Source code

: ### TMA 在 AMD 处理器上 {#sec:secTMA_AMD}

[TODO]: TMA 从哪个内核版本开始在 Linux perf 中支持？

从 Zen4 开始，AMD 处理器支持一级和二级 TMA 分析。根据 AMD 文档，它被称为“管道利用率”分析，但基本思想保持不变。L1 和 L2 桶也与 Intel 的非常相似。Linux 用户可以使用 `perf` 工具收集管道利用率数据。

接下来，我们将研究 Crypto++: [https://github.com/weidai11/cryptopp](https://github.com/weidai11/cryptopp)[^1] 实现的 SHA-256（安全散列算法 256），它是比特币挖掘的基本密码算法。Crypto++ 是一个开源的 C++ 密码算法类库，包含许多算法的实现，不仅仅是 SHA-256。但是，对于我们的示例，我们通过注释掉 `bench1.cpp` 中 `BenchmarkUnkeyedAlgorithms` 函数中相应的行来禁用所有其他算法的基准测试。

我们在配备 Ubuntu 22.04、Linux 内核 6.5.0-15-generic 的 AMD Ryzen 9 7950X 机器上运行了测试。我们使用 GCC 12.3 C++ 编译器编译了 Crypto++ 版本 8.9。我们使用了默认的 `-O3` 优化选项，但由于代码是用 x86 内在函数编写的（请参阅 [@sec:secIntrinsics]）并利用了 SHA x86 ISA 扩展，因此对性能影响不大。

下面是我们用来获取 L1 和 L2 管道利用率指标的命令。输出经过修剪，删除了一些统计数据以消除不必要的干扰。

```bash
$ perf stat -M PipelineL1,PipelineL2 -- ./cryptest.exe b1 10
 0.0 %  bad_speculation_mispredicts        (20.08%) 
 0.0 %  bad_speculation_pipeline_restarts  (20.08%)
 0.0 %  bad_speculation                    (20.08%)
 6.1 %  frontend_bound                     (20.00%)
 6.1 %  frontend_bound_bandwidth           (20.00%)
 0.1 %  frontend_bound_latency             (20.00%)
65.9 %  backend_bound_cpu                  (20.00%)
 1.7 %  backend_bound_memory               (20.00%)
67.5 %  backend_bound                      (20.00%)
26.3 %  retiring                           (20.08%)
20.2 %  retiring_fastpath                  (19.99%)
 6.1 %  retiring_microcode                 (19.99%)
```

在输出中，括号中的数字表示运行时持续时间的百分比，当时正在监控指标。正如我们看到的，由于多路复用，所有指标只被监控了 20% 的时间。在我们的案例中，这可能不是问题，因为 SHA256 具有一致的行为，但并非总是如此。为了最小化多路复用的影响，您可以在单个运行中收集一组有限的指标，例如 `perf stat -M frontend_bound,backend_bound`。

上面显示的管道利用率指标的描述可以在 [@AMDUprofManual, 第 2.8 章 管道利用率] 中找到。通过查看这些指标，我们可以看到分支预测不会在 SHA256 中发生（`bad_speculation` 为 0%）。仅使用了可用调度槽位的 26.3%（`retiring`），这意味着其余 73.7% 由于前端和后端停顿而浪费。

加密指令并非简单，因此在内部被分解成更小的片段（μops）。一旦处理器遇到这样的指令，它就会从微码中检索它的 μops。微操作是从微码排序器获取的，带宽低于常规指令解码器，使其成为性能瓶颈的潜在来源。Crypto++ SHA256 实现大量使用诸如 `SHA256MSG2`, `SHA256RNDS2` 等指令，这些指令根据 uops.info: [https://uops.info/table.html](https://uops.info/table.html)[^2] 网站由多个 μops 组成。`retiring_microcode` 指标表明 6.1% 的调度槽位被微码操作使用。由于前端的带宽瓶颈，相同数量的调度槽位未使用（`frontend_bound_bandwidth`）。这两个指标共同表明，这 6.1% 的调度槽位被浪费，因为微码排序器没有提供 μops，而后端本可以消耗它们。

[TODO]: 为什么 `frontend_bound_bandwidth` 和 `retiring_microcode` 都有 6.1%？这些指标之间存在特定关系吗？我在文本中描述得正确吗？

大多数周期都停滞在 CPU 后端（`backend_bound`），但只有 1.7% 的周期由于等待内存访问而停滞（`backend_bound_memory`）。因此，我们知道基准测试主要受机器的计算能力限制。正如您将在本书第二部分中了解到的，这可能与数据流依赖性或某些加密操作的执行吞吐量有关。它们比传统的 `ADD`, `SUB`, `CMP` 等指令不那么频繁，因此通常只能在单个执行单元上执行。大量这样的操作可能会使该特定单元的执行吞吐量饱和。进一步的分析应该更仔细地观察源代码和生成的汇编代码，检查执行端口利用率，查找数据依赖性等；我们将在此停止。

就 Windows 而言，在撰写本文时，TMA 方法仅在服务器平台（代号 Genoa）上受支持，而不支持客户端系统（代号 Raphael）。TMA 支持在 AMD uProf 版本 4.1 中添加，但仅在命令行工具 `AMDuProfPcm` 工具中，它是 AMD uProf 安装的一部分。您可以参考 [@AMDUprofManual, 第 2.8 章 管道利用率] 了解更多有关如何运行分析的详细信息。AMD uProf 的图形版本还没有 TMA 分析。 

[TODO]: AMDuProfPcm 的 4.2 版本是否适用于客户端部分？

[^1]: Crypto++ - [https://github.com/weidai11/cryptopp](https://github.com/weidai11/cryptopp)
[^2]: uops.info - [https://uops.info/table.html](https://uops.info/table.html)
········
Each line between the start of the listing above and the line containing "实现的 SHA-256（安全散列算法 256），它是比特币挖掘的基本密码算法。Crypto++", with both ends counted, is to be set down unchanged.

> **RESPONSE TO THE TASK**:
Source code

: ### TMA 在 AMD 处理器上 {#sec:secTMA_AMD}

[TODO]: TMA 从哪个内核版本开始在 Linux perf 中支持？

从 Zen4 开始，AMD 处理器支持一级和二级 TMA 分析。根据 AMD 文档，它被称为“管道利用率”分析，但基本思想保持不变。L1 和 L2 桶也与 Intel 的非常相似。Linux 用户可以使用 `perf` 工具收集管道利用率数据。

接下来，我们将研究 Crypto++: [https://github.com/weidai11/cryptopp](https://github.com/weidai11/cryptopp)[^1] 实现的 SHA-256（安全散列算法 256），它是比特币挖掘的基本密码算法。Crypto++ 是一个开源的 C++ 密码算法类库，包含许多算法的实现，不仅仅是 SHA-256。但是，对于我们的示例，我们通过注释掉 `bench1.cpp` 中 `BenchmarkUnkeyedAlgorithms` 函数中相应的行来禁用所有其他算法的基准测试。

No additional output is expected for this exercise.